Stored data

+--

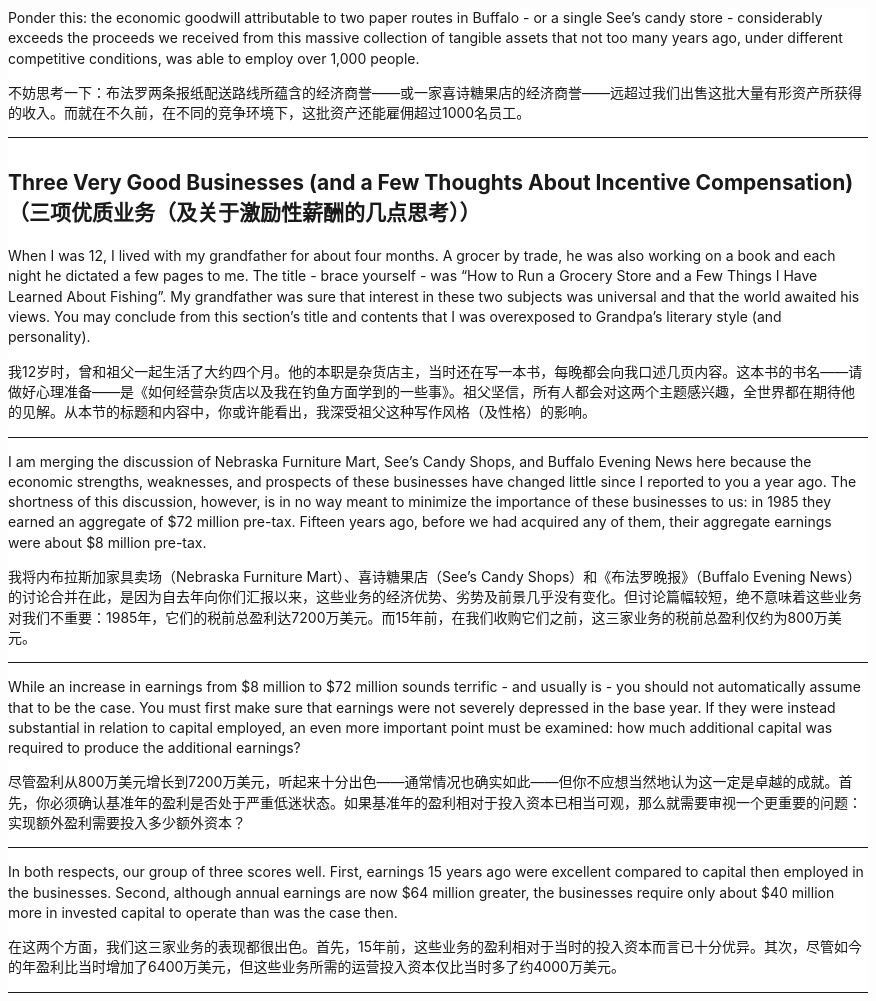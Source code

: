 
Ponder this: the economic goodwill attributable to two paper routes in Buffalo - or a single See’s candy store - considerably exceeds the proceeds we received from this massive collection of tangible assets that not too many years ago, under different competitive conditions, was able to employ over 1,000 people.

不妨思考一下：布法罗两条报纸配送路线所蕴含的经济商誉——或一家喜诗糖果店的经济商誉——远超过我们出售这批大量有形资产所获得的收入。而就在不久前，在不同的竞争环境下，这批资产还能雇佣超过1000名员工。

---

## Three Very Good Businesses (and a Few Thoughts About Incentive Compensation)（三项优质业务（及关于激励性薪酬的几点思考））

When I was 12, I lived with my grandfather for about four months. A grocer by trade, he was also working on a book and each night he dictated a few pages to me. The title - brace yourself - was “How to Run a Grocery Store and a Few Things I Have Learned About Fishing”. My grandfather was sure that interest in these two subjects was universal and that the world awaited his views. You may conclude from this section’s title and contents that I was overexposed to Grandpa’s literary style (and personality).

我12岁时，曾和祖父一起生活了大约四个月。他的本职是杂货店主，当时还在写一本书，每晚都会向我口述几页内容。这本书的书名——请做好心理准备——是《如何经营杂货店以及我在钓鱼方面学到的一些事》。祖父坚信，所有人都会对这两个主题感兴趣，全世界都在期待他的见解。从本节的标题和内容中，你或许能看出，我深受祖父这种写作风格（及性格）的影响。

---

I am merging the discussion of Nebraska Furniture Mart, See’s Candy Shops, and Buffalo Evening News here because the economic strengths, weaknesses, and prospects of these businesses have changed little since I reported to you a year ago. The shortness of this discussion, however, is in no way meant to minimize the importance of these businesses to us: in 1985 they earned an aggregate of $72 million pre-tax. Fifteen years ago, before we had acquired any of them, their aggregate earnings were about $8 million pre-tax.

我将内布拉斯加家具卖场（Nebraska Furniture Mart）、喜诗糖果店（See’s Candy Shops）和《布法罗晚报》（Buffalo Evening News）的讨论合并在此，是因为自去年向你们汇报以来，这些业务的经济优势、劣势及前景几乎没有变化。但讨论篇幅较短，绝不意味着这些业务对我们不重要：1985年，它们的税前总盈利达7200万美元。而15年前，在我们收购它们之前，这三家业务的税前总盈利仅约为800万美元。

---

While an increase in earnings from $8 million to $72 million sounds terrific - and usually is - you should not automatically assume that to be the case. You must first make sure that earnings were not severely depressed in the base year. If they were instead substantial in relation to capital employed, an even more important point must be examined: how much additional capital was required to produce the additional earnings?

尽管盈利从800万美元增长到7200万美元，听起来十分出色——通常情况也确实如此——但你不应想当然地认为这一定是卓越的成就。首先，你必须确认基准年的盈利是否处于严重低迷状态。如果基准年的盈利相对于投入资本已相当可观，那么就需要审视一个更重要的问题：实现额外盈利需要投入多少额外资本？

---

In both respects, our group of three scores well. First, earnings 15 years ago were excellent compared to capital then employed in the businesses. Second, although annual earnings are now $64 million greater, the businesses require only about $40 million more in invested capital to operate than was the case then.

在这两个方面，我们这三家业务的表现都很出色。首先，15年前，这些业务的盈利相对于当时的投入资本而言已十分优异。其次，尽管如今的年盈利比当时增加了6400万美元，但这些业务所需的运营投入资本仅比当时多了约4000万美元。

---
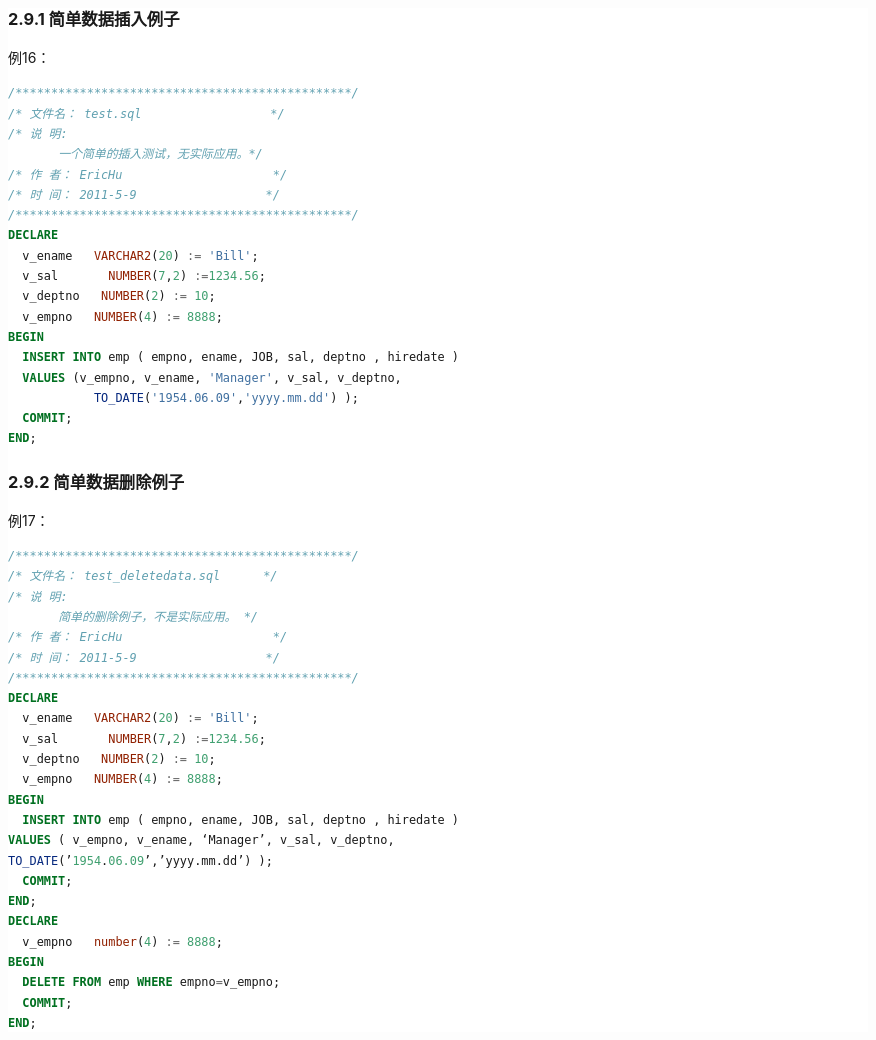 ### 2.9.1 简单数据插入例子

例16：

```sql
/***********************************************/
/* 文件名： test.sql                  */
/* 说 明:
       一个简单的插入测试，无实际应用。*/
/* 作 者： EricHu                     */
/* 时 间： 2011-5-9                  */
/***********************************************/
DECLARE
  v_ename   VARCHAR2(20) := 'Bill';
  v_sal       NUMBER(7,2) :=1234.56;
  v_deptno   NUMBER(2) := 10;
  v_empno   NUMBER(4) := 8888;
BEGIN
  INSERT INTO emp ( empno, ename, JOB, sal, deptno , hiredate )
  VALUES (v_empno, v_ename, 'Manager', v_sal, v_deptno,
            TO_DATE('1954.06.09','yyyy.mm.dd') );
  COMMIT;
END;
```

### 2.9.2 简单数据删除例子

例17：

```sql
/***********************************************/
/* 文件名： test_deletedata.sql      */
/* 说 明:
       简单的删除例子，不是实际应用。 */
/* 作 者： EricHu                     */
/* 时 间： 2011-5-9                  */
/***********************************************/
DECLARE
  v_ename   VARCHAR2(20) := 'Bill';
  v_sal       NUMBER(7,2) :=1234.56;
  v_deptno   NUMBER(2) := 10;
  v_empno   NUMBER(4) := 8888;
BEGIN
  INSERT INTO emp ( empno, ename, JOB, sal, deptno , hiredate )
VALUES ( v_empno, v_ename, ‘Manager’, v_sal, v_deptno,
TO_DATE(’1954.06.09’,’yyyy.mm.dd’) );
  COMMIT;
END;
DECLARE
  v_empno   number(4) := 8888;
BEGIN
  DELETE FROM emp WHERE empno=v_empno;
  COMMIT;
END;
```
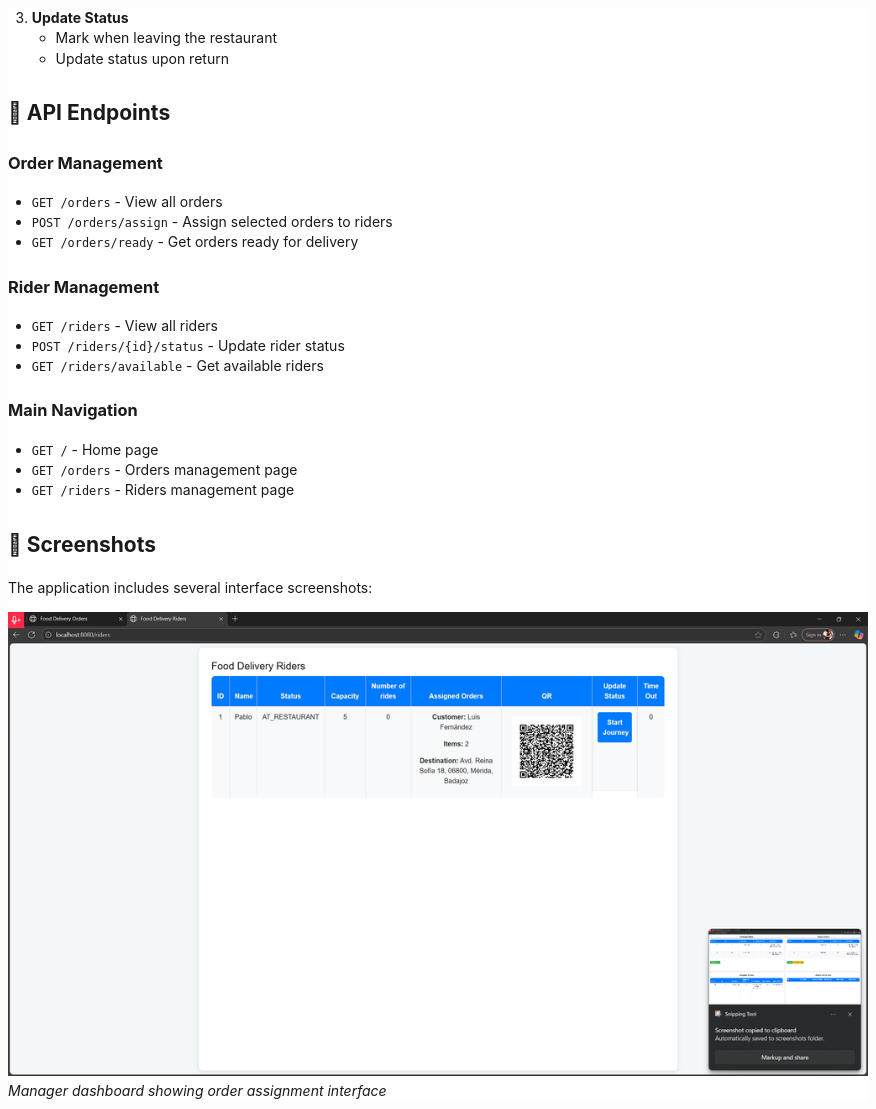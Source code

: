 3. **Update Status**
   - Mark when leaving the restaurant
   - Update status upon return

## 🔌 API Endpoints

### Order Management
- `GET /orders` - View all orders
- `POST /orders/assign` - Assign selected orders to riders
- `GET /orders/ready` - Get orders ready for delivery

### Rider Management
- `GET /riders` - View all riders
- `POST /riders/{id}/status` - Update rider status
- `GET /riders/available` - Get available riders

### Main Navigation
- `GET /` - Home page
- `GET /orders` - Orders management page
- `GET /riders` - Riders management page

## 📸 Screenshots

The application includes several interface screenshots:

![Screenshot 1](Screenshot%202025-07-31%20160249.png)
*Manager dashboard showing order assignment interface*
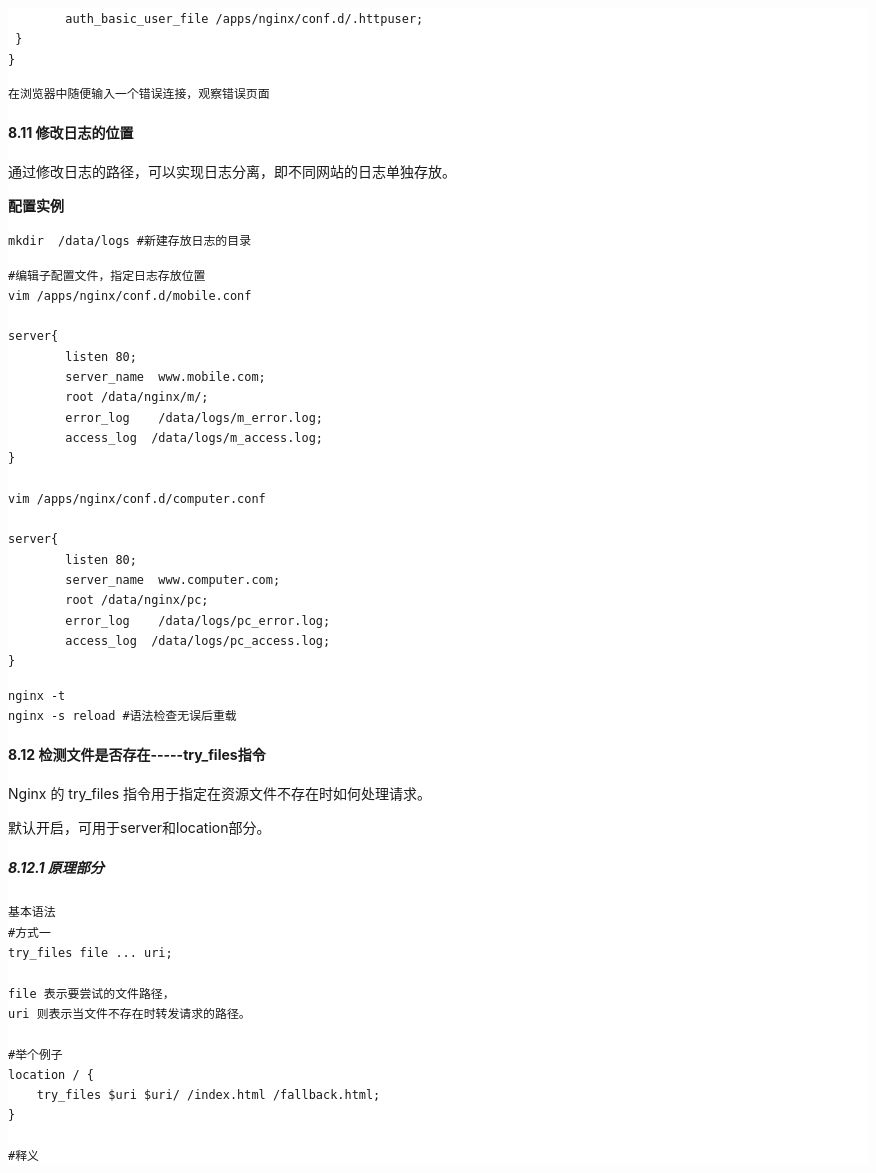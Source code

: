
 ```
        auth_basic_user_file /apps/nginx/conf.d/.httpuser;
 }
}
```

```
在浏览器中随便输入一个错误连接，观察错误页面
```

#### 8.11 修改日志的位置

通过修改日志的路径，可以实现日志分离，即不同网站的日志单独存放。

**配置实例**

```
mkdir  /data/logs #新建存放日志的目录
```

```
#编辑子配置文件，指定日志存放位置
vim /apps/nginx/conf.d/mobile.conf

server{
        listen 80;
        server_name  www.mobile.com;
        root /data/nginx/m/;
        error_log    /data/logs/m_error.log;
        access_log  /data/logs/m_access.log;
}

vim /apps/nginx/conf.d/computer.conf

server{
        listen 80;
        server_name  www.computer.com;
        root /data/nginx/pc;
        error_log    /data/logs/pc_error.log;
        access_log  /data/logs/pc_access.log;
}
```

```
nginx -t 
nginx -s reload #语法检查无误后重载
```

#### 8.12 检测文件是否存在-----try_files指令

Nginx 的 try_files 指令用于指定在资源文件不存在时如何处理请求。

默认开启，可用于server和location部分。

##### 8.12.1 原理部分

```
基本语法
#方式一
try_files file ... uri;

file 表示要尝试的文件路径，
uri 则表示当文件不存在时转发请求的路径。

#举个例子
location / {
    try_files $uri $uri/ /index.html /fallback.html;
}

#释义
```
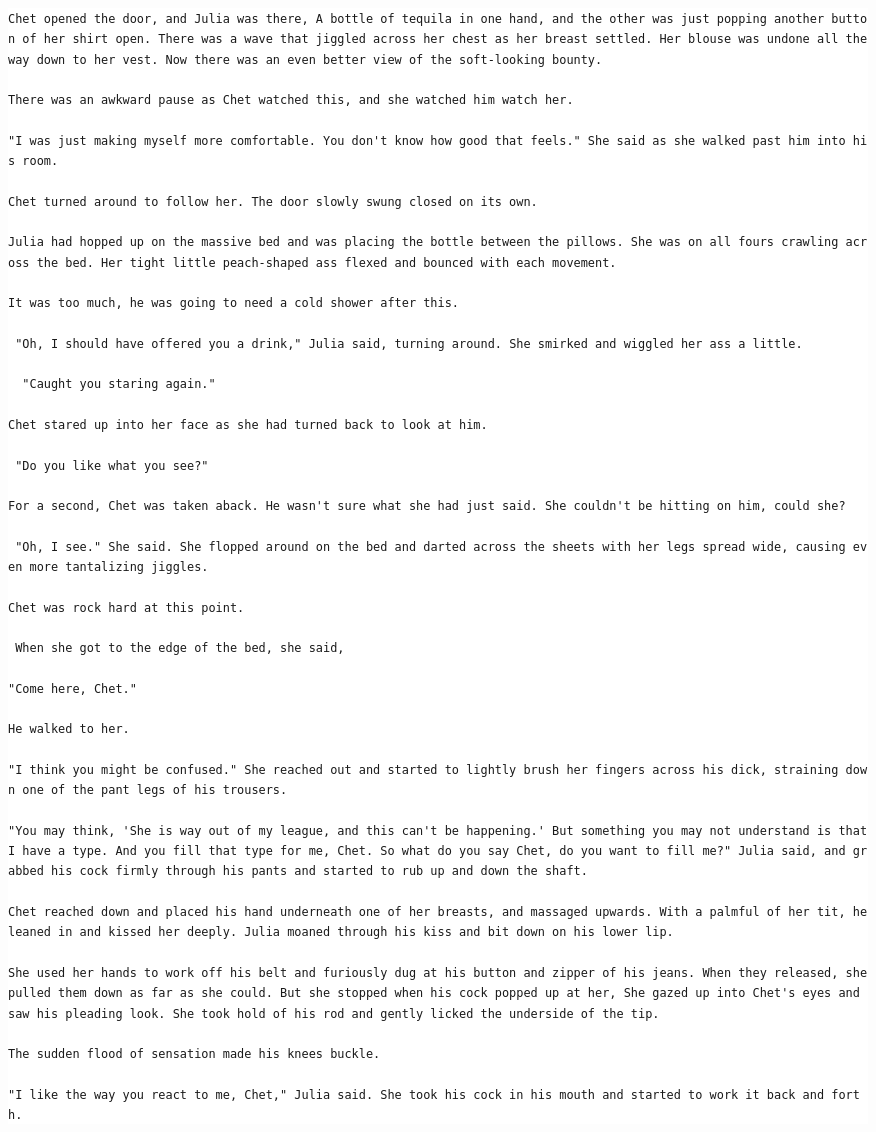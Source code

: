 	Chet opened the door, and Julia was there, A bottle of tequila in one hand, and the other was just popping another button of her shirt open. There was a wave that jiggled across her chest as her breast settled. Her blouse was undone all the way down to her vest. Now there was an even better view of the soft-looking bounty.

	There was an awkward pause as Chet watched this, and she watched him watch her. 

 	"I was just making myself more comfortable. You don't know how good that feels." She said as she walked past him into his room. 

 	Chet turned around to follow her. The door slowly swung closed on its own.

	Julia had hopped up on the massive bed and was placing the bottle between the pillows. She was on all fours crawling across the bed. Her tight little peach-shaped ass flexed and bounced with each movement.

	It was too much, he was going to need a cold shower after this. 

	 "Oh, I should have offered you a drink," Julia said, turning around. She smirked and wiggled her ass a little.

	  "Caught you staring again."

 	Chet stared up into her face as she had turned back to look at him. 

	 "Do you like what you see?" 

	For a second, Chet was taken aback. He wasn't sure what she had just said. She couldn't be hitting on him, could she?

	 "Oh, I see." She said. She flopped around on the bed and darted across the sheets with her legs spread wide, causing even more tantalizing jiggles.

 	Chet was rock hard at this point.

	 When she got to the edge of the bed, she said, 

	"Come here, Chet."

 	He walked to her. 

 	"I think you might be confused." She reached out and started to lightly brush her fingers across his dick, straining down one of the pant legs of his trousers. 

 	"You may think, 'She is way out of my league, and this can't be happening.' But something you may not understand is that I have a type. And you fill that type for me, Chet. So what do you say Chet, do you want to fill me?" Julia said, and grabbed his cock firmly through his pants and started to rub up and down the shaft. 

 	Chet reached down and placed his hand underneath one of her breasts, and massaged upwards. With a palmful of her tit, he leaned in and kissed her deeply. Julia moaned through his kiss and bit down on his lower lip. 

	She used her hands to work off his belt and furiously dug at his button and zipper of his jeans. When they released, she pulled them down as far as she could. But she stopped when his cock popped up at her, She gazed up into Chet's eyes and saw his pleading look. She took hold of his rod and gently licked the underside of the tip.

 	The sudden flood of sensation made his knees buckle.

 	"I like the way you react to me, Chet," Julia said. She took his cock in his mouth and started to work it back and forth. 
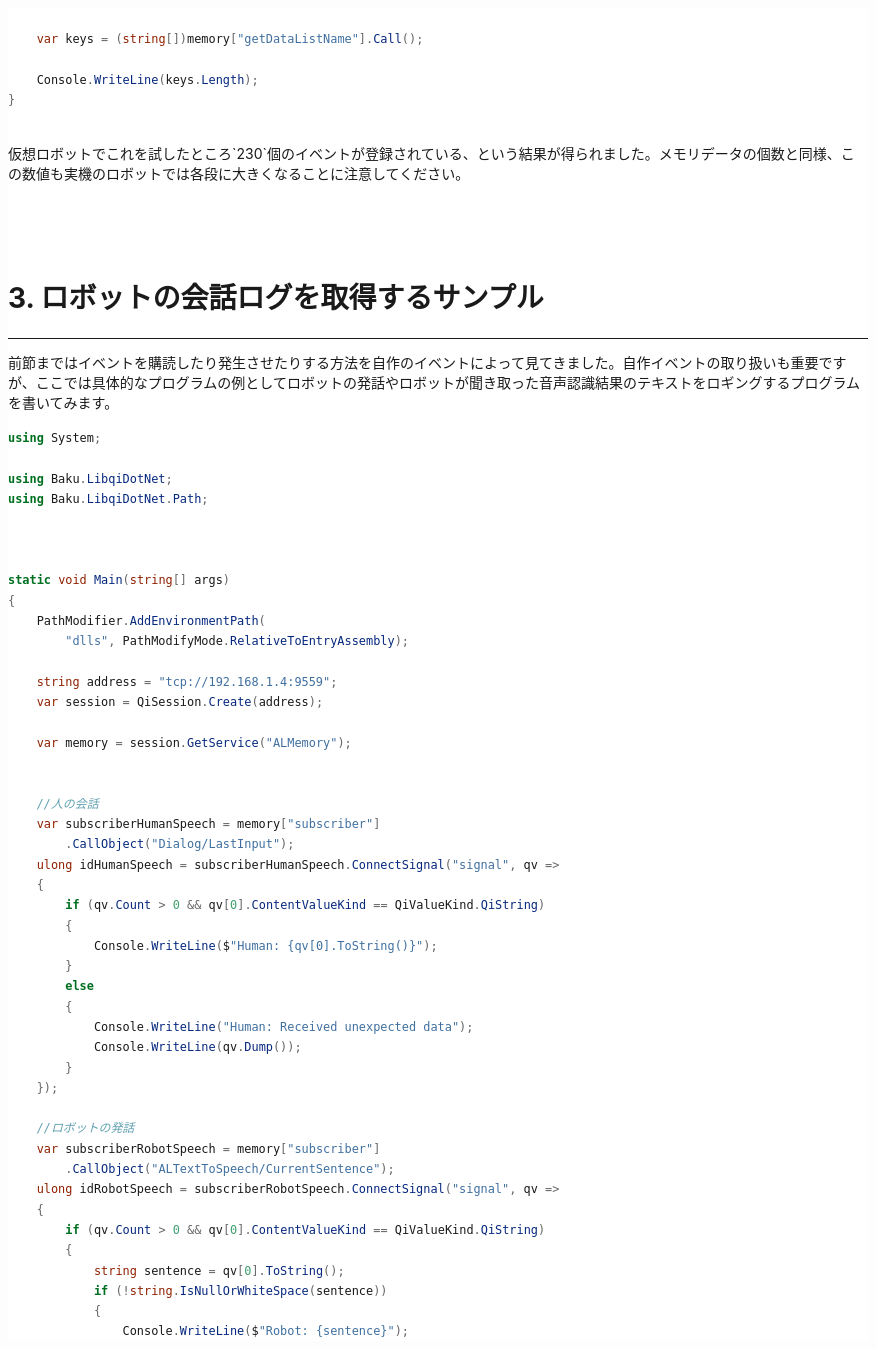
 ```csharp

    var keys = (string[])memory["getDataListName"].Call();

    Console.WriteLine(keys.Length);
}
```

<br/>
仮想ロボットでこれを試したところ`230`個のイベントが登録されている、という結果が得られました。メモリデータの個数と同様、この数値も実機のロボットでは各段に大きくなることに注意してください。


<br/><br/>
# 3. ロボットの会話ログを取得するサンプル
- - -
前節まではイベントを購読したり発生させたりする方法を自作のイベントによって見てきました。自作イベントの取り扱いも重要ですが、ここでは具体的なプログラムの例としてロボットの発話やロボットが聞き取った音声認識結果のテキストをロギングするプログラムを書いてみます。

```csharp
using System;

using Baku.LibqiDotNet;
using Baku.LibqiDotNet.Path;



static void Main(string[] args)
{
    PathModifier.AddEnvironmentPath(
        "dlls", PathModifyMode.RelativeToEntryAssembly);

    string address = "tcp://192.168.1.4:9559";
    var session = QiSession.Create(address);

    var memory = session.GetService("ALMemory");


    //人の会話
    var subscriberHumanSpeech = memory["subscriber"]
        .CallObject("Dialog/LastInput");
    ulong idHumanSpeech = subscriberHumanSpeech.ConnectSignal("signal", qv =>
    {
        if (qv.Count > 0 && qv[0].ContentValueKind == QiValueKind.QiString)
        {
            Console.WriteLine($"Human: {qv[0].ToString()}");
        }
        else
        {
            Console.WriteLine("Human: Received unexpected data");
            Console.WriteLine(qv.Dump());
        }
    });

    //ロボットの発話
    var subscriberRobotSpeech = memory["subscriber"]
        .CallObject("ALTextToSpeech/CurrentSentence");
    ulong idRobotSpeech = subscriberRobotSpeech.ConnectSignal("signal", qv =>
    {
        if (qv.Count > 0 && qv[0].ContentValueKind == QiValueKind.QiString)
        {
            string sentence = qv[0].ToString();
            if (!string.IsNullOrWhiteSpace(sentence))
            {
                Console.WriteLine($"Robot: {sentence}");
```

+--

### TASK ITEM
Looking at the entries above, work out how many lines contain "apps", then reply with that number and no other words.

### SOLUTION
3